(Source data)
* * * * *

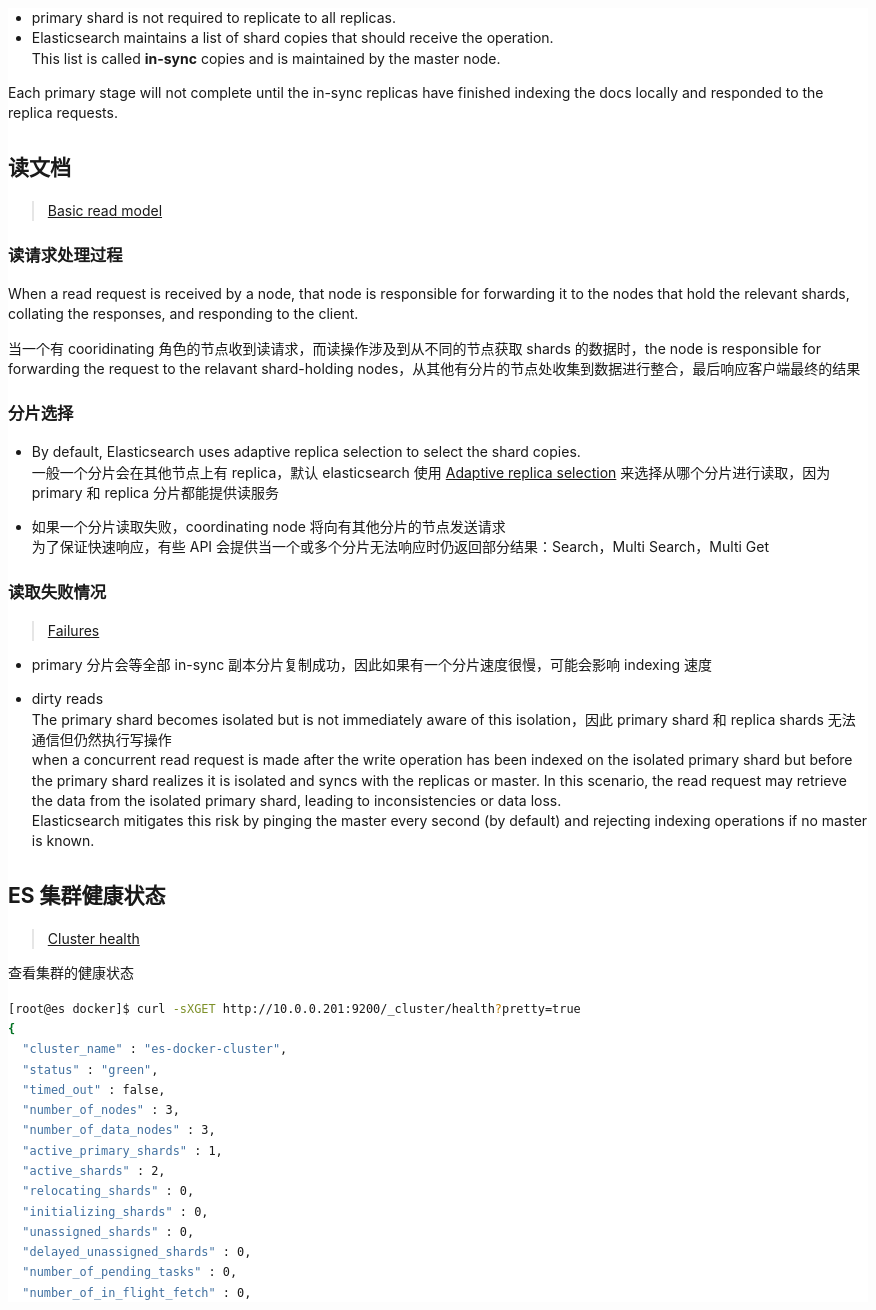 - primary shard is not required to replicate to all replicas.  
- Elasticsearch maintains a list of shard copies that should receive the operation.   
This list is called **in-sync** copies and is maintained by the master node.  
  
Each primary stage will not complete until the in-sync replicas have finished indexing the docs locally and responded to the replica requests.  
  
## 读文档  
> [Basic read model](https://www.elastic.co/guide/en/elasticsearch/reference/current/docs-replication.html#_basic_read_model)  
  
### 读请求处理过程  
When a read request is received by a node, that node is responsible for forwarding it to the nodes that hold the relevant shards, collating the responses, and responding to the client.  
  
当一个有 cooridinating 角色的节点收到读请求，而读操作涉及到从不同的节点获取 shards 的数据时，the node is responsible for forwarding the request to the relavant shard-holding nodes，从其他有分片的节点处收集到数据进行整合，最后响应客户端最终的结果  
  
### 分片选择  
- By default, Elasticsearch uses adaptive replica selection to select the shard copies.  
一般一个分片会在其他节点上有 replica，默认 elasticsearch 使用 [Adaptive replica selection](https://www.elastic.co/guide/en/elasticsearch/reference/current/search-shard-routing.html#search-adaptive-replica) 来选择从哪个分片进行读取，因为 primary 和 replica 分片都能提供读服务  
  
- 如果一个分片读取失败，coordinating node 将向有其他分片的节点发送请求  
为了保证快速响应，有些 API 会提供当一个或多个分片无法响应时仍返回部分结果：Search，Multi Search，Multi Get  
  
### 读取失败情况  
> [Failures](https://www.elastic.co/guide/en/elasticsearch/reference/current/docs-replication.html#_failures)  
  
- primary 分片会等全部 in-sync 副本分片复制成功，因此如果有一个分片速度很慢，可能会影响 indexing 速度  
  
- dirty reads  
The primary shard becomes isolated but is not immediately aware of this isolation，因此 primary shard 和 replica shards 无法通信但仍然执行写操作  
when a concurrent read request is made after the write operation has been indexed on the isolated primary shard but before the primary shard realizes it is isolated and syncs with the replicas or master. In this scenario, the read request may retrieve the data from the isolated primary shard, leading to inconsistencies or data loss.  
Elasticsearch mitigates this risk by pinging the master every second (by default) and rejecting indexing operations if no master is known.  
  
## ES 集群健康状态  
> [Cluster health](https://www.elastic.co/guide/en/elasticsearch/reference/current/cluster-health.html#cluster-health-api-response-body)  
  
查看集群的健康状态  
```bash  
[root@es docker]$ curl -sXGET http://10.0.0.201:9200/_cluster/health?pretty=true  
{  
  "cluster_name" : "es-docker-cluster",  
  "status" : "green",  
  "timed_out" : false,  
  "number_of_nodes" : 3,  
  "number_of_data_nodes" : 3,  
  "active_primary_shards" : 1,  
  "active_shards" : 2,  
  "relocating_shards" : 0,  
  "initializing_shards" : 0,  
  "unassigned_shards" : 0,  
  "delayed_unassigned_shards" : 0,  
  "number_of_pending_tasks" : 0,  
  "number_of_in_flight_fetch" : 0,  
```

* * * * *

DIRECTIONS: Every line above in which the word "docs" occurs needs to be copied.

ANSWER FOR THIS EXERCISE:
Each primary stage will not complete until the in-sync replicas have finished indexing the docs locally and responded to the replica requests.  
> [Basic read model](https://www.elastic.co/guide/en/elasticsearch/reference/current/docs-replication.html#_basic_read_model)  
> [Failures](https://www.elastic.co/guide/en/elasticsearch/reference/current/docs-replication.html#_failures)  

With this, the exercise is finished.